What to work on: Search the records for the string "работы" and return each line that has it.

-------- Input for this task

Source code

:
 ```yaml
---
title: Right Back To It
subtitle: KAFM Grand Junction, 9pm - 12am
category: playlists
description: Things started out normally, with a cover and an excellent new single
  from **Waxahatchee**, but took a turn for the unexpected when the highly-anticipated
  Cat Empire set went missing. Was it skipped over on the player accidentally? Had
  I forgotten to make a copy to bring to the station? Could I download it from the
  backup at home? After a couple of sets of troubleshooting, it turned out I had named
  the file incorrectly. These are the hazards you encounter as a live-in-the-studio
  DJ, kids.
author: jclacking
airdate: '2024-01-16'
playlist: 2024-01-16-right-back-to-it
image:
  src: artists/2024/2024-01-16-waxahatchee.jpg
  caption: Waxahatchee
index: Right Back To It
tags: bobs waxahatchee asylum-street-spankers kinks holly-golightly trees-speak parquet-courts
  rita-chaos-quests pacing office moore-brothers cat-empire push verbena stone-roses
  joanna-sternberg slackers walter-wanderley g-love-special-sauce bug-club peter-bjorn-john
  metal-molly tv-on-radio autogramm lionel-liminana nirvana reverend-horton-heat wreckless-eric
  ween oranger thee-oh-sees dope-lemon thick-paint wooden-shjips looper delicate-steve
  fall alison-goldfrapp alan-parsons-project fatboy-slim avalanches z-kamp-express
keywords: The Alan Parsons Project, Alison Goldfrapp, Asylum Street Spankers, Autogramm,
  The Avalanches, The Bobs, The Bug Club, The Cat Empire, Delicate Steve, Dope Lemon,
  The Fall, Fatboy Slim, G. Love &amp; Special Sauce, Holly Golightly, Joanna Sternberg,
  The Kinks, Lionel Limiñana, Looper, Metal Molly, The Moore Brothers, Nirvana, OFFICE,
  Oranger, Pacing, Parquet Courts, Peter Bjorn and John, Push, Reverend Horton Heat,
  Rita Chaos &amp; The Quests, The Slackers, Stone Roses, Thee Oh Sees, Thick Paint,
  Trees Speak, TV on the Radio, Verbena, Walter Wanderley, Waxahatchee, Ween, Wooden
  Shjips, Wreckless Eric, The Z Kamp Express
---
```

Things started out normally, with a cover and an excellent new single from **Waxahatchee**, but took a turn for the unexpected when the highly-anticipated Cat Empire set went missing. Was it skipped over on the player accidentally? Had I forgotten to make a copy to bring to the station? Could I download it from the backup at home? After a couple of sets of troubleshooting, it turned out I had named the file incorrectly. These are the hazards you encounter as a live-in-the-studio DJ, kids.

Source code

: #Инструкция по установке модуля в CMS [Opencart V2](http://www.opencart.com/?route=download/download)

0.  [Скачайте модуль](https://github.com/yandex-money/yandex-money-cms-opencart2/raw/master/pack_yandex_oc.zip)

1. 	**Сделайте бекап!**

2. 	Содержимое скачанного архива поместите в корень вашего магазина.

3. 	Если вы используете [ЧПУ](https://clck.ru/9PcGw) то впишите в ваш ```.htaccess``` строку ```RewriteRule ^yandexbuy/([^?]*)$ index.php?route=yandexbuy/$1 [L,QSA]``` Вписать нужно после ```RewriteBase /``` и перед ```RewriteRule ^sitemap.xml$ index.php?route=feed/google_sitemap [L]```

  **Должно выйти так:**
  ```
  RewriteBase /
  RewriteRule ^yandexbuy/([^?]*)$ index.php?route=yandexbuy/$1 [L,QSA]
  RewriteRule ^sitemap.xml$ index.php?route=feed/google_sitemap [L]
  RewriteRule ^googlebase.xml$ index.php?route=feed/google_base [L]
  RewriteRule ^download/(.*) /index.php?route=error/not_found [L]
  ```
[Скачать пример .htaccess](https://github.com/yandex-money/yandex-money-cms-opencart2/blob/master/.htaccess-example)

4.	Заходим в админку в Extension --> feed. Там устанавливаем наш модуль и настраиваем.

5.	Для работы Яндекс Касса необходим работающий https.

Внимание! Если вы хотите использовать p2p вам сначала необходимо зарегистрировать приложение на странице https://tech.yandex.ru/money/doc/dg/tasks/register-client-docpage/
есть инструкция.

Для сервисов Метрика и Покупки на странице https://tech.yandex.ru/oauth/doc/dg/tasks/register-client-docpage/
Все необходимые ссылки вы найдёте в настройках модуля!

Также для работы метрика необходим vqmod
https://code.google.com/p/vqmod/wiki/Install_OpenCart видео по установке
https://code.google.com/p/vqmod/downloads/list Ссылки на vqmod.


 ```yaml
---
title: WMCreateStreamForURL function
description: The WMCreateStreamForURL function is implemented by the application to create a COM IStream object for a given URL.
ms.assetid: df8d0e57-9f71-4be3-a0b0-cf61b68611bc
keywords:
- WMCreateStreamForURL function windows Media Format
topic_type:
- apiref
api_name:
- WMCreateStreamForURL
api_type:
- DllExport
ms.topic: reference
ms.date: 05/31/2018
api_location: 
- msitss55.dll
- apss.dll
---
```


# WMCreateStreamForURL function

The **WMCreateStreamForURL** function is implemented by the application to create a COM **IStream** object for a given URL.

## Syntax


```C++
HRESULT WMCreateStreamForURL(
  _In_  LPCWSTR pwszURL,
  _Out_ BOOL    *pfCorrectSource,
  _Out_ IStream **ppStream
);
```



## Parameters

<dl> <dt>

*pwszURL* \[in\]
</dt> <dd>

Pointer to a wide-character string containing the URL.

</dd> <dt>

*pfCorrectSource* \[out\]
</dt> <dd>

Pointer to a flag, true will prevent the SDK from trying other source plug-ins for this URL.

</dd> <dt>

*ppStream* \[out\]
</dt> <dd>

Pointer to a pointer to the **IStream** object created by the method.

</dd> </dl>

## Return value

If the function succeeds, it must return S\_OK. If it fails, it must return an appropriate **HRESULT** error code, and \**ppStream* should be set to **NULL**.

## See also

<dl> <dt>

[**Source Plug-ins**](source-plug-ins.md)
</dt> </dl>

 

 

----------------

Exercise output:
5.	Для работы Яндекс Касса необходим работающий https.
Также для работы метрика необходим vqmod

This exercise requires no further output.